START Records for the exercise

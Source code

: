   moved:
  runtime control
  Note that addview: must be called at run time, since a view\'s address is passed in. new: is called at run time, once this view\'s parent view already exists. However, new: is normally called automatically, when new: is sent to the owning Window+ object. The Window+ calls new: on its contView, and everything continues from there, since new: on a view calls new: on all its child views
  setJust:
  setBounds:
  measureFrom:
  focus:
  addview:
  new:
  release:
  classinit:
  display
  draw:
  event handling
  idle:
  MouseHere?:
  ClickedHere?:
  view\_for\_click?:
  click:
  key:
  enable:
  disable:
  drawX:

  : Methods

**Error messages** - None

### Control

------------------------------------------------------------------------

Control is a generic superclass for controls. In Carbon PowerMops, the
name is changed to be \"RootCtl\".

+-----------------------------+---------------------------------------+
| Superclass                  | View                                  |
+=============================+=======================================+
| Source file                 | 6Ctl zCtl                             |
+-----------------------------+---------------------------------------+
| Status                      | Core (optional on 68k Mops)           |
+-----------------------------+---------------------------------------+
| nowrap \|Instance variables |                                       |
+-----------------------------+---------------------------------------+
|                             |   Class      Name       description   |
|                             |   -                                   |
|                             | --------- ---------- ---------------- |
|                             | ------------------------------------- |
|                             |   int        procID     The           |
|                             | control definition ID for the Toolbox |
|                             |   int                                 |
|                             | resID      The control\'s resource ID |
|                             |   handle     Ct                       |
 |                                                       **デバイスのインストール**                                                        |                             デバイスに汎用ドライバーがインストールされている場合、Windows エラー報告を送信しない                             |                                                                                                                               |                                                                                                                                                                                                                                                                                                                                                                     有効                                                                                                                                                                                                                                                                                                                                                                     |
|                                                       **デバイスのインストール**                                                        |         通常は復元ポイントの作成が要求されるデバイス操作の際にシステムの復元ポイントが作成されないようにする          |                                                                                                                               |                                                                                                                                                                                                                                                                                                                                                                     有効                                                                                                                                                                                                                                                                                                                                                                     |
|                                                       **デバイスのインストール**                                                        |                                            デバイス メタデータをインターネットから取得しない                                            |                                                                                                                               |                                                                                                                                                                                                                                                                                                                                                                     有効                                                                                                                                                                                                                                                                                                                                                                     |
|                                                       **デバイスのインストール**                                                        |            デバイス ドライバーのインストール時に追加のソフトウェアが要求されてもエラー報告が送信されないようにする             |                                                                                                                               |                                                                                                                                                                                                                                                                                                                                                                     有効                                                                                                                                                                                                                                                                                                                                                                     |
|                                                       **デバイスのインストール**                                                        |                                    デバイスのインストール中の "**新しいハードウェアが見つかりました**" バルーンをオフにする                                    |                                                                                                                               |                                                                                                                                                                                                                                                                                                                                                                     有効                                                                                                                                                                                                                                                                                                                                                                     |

END Records for the exercise

◆ **Task**
Note how many lines above hold "addview" and give that figure alone.

◆ **Expected answer**
2